:: Data supplied
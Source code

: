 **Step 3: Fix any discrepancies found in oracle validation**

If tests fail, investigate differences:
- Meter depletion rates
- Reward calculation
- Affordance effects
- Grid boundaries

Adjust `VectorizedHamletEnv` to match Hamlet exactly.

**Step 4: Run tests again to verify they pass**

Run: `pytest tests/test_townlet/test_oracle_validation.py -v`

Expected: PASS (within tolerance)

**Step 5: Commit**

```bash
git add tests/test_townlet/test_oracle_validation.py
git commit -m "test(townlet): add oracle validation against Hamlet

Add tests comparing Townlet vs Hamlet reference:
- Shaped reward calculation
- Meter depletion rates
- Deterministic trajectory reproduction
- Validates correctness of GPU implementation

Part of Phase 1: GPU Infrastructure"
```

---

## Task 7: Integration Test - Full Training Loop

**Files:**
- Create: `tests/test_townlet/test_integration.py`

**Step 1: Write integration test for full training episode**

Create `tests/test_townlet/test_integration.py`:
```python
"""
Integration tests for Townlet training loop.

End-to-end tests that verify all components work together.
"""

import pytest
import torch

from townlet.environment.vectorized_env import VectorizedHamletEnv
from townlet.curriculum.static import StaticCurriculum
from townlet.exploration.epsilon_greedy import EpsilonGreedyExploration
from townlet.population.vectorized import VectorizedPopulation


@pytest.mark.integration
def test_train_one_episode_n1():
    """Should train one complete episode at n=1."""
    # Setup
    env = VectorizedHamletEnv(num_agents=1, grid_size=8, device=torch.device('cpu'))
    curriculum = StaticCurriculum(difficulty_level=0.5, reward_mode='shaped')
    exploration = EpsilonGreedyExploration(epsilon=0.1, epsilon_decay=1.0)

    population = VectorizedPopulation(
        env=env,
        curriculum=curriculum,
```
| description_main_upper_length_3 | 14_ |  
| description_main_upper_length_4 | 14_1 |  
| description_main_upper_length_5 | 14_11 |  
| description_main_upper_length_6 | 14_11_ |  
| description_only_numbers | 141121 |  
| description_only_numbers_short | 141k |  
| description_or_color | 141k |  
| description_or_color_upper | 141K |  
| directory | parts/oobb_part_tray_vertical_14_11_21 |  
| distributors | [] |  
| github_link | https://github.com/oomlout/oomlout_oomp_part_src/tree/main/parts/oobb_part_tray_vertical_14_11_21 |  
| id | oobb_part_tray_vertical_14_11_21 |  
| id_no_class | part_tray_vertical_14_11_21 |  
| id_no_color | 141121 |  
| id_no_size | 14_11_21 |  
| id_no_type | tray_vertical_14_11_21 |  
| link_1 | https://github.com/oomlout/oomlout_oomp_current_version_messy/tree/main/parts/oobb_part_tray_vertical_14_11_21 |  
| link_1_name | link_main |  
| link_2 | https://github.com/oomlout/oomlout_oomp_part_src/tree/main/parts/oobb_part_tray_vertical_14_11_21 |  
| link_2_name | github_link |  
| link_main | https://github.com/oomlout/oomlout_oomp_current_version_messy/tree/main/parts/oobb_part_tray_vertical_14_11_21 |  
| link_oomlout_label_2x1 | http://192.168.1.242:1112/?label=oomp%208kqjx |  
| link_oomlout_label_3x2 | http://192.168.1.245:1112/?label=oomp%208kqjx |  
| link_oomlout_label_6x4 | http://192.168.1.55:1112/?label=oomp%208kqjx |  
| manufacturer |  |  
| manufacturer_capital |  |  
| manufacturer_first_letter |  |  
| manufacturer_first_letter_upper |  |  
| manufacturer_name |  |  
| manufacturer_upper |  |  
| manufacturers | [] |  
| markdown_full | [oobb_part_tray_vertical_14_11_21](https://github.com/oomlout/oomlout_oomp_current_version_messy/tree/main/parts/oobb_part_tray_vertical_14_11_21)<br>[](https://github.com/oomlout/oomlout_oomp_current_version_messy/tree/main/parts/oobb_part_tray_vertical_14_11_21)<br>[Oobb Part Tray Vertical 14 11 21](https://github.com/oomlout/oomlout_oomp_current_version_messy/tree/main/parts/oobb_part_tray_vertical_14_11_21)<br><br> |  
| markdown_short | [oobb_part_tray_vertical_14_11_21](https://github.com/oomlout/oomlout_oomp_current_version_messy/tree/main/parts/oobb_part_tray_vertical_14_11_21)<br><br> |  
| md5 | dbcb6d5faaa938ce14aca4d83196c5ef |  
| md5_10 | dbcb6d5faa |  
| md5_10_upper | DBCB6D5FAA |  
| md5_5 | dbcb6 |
::::
• Problem details: Each line in the data that holds the string "https" should be found and copied.

• Problem solution:
| github_link | https://github.com/oomlout/oomlout_oomp_part_src/tree/main/parts/oobb_part_tray_vertical_14_11_21 |  
| link_1 | https://github.com/oomlout/oomlout_oomp_current_version_messy/tree/main/parts/oobb_part_tray_vertical_14_11_21 |  
| link_2 | https://github.com/oomlout/oomlout_oomp_part_src/tree/main/parts/oobb_part_tray_vertical_14_11_21 |  
| link_main | https://github.com/oomlout/oomlout_oomp_current_version_messy/tree/main/parts/oobb_part_tray_vertical_14_11_21 |  
| markdown_full | [oobb_part_tray_vertical_14_11_21](https://github.com/oomlout/oomlout_oomp_current_version_messy/tree/main/parts/oobb_part_tray_vertical_14_11_21)<br>[](https://github.com/oomlout/oomlout_oomp_current_version_messy/tree/main/parts/oobb_part_tray_vertical_14_11_21)<br>[Oobb Part Tray Vertical 14 11 21](https://github.com/oomlout/oomlout_oomp_current_version_messy/tree/main/parts/oobb_part_tray_vertical_14_11_21)<br><br> |  
| markdown_short | [oobb_part_tray_vertical_14_11_21](https://github.com/oomlout/oomlout_oomp_current_version_messy/tree/main/parts/oobb_part_tray_vertical_14_11_21)<br><br> |  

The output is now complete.